+++ THE RECORDS +++

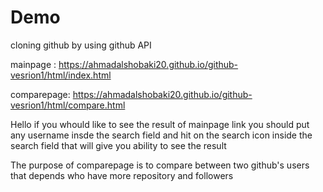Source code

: # Demo
cloning github by using github API

mainpage : https://ahmadalshobaki20.github.io/github-vesrion1/html/index.html

comparepage: https://ahmadalshobaki20.github.io/github-vesrion1/html/compare.html

Hello if you whould like to see the result of mainpage link you should put any username insde the search field and hit on the search icon inside the search field that will give you ability to see the result 

The purpose of comparepage is to compare between two github's users that depends who have more repository and followers
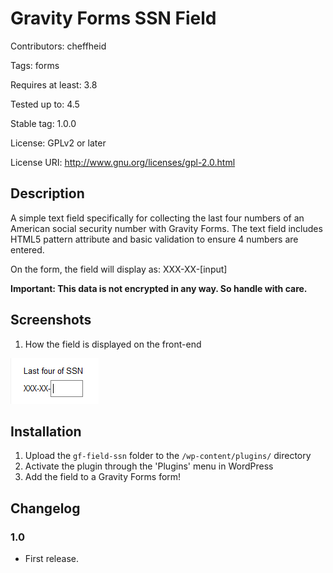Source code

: # Gravity Forms SSN Field #
Contributors: cheffheid

Tags: forms

Requires at least: 3.8

Tested up to: 4.5

Stable tag: 1.0.0

License: GPLv2 or later

License URI: http://www.gnu.org/licenses/gpl-2.0.html

## Description ##

A simple text field specifically for collecting the last four numbers of an American social security number with Gravity Forms. The text field includes HTML5 pattern attribute and basic validation to ensure 4 numbers are entered.

On the form, the field will display as: XXX-XX-[input]

**Important: This data is not encrypted in any way. So handle with care.**

## Screenshots ##

1. How the field is displayed on the front-end

![How the field is displayed on the front-end](/assets/screenshot-1.png)

## Installation ##

1. Upload the `gf-field-ssn` folder to the `/wp-content/plugins/` directory
2. Activate the plugin through the 'Plugins' menu in WordPress
3. Add the field to a Gravity Forms form!

## Changelog ##

### 1.0 ###
* First release.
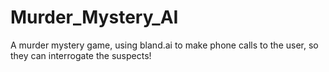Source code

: # Murder_Mystery_AI
A murder mystery game, using bland.ai to make phone calls to the user, so they can interrogate the suspects!
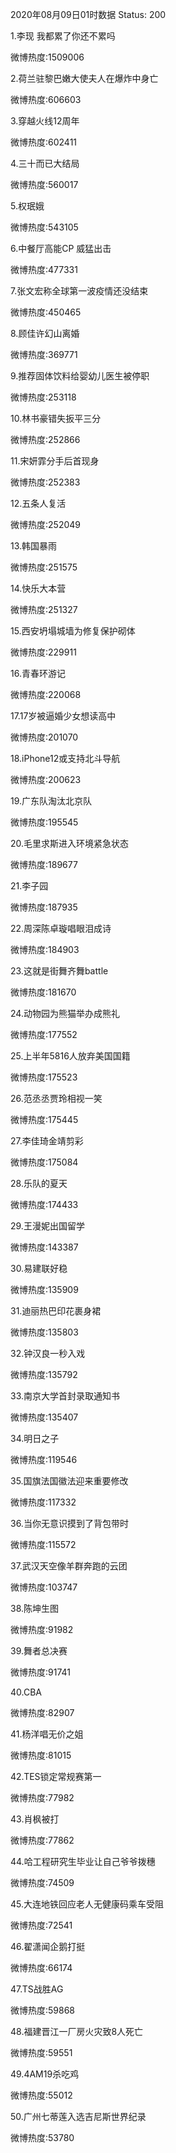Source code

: 2020年08月09日01时数据
Status: 200

1.李现 我都累了你还不累吗

微博热度:1509006

2.荷兰驻黎巴嫩大使夫人在爆炸中身亡

微博热度:606603

3.穿越火线12周年

微博热度:602411

4.三十而已大结局

微博热度:560017

5.权珉娥

微博热度:543105

6.中餐厅高能CP 威猛出击

微博热度:477331

7.张文宏称全球第一波疫情还没结束

微博热度:450465

8.顾佳许幻山离婚

微博热度:369771

9.推荐固体饮料给婴幼儿医生被停职

微博热度:253118

10.林书豪错失扳平三分

微博热度:252866

11.宋妍霏分手后首现身

微博热度:252383

12.五条人复活

微博热度:252049

13.韩国暴雨

微博热度:251575

14.快乐大本营

微博热度:251327

15.西安坍塌城墙为修复保护砌体

微博热度:229911

16.青春环游记

微博热度:220068

17.17岁被逼婚少女想读高中

微博热度:201070

18.iPhone12或支持北斗导航

微博热度:200623

19.广东队淘汰北京队

微博热度:195545

20.毛里求斯进入环境紧急状态

微博热度:189677

21.李子园

微博热度:187935

22.周深陈卓璇唱眼泪成诗

微博热度:184903

23.这就是街舞齐舞battle

微博热度:181670

24.动物园为熊猫举办成熊礼

微博热度:177552

25.上半年5816人放弃美国国籍

微博热度:175523

26.范丞丞贾玲相视一笑

微博热度:175445

27.李佳琦金靖剪彩

微博热度:175084

28.乐队的夏天

微博热度:174433

29.王漫妮出国留学

微博热度:143387

30.易建联好稳

微博热度:135909

31.迪丽热巴印花裹身裙

微博热度:135803

32.钟汉良一秒入戏

微博热度:135792

33.南京大学首封录取通知书

微博热度:135407

34.明日之子

微博热度:119546

35.国旗法国徽法迎来重要修改

微博热度:117332

36.当你无意识摸到了背包带时

微博热度:115572

37.武汉天空像羊群奔跑的云团

微博热度:103747

38.陈坤生图

微博热度:91982

39.舞者总决赛

微博热度:91741

40.CBA

微博热度:82907

41.杨洋唱无价之姐

微博热度:81015

42.TES锁定常规赛第一

微博热度:77982

43.肖枫被打

微博热度:77862

44.哈工程研究生毕业让自己爷爷拨穗

微博热度:74509

45.大连地铁回应老人无健康码乘车受阻

微博热度:72541

46.翟潇闻企鹅打挺

微博热度:66174

47.TS战胜AG

微博热度:59868

48.福建晋江一厂房火灾致8人死亡

微博热度:59551

49.4AM19杀吃鸡

微博热度:55012

50.广州七蒂莲入选吉尼斯世界纪录

微博热度:53780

+++

- _DESCRIPTION OF THE TASK_: Can you repeat every record above exactly, apart from the pictures?

- _RESPONSE BOX_:
Source code

: # Demo
cloning github by using github API

mainpage : https://ahmadalshobaki20.github.io/github-vesrion1/html/index.html

comparepage: https://ahmadalshobaki20.github.io/github-vesrion1/html/compare.html

Hello if you whould like to see the result of mainpage link you should put any username insde the search field and hit on the search icon inside the search field that will give you ability to see the result 

The purpose of comparepage is to compare between two github's users that depends who have more repository and followers
Source code

: # Gravity Forms SSN Field #
Contributors: cheffheid

Tags: forms

Requires at least: 3.8

Tested up to: 4.5

Stable tag: 1.0.0

License: GPLv2 or later

License URI: http://www.gnu.org/licenses/gpl-2.0.html

## Description ##

A simple text field specifically for collecting the last four numbers of an American social security number with Gravity Forms. The text field includes HTML5 pattern attribute and basic validation to ensure 4 numbers are entered.

On the form, the field will display as: XXX-XX-[input]

**Important: This data is not encrypted in any way. So handle with care.**

## Screenshots ##

1. How the field is displayed on the front-end

![How the field is displayed on the front-end](/assets/screenshot-1.png)

## Installation ##

1. Upload the `gf-field-ssn` folder to the `/wp-content/plugins/` directory
2. Activate the plugin through the 'Plugins' menu in WordPress
3. Add the field to a Gravity Forms form!

## Changelog ##

### 1.0 ###
* First release.
Source code

: # Murder_Mystery_AI
A murder mystery game, using bland.ai to make phone calls to the user, so they can interrogate the suspects!
Source code

: 2020年08月09日01时数据
Status: 200

1.李现 我都累了你还不累吗

微博热度:1509006

2.荷兰驻黎巴嫩大使夫人在爆炸中身亡

微博热度:606603

3.穿越火线12周年

微博热度:602411

4.三十而已大结局

微博热度:560017

5.权珉娥

微博热度:543105

6.中餐厅高能CP 威猛出击

微博热度:477331

7.张文宏称全球第一波疫情还没结束

微博热度:450465

8.顾佳许幻山离婚

微博热度:369771

9.推荐固体饮料给婴幼儿医生被停职

微博热度:253118

10.林书豪错失扳平三分

微博热度:252866

11.宋妍霏分手后首现身

微博热度:252383

12.五条人复活

微博热度:252049

13.韩国暴雨

微博热度:251575

14.快乐大本营

微博热度:251327

15.西安坍塌城墙为修复保护砌体

微博热度:229911

16.青春环游记

微博热度:220068

17.17岁被逼婚少女想读高中

微博热度:201070

18.iPhone12或支持北斗导航

微博热度:200623

19.广东队淘汰北京队

微博热度:195545

20.毛里求斯进入环境紧急状态

微博热度:189677

21.李子园

微博热度:187935

22.周深陈卓璇唱眼泪成诗

微博热度:184903

23.这就是街舞齐舞battle

微博热度:181670

24.动物园为熊猫举办成熊礼

微博热度:177552

25.上半年5816人放弃美国国籍

微博热度:175523

26.范丞丞贾玲相视一笑

微博热度:175445

27.李佳琦金靖剪彩

微博热度:175084

28.乐队的夏天

微博热度:174433

29.王漫妮出国留学

微博热度:143387

30.易建联好稳

微博热度:135909

31.迪丽热巴印花裹身裙

微博热度:135803

32.钟汉良一秒入戏

微博热度:135792

33.南京大学首封录取通知书

微博热度:135407

34.明日之子

微博热度:119546

35.国旗法国徽法迎来重要修改

微博热度:117332

36.当你无意识摸到了背包带时

微博热度:115572

37.武汉天空像羊群奔跑的云团

微博热度:103747

38.陈坤生图

微博热度:91982

39.舞者总决赛

微博热度:91741

40.CBA

微博热度:82907

41.杨洋唱无价之姐

微博热度:81015

42.TES锁定常规赛第一

微博热度:77982

43.肖枫被打

微博热度:77862

44.哈工程研究生毕业让自己爷爷拨穗

微博热度:74509

45.大连地铁回应老人无健康码乘车受阻

微博热度:72541

46.翟潇闻企鹅打挺

微博热度:66174

47.TS战胜AG

微博热度:59868

48.福建晋江一厂房火灾致8人死亡

微博热度:59551

49.4AM19杀吃鸡

微博热度:55012

50.广州七蒂莲入选吉尼斯世界纪录

微博热度:53780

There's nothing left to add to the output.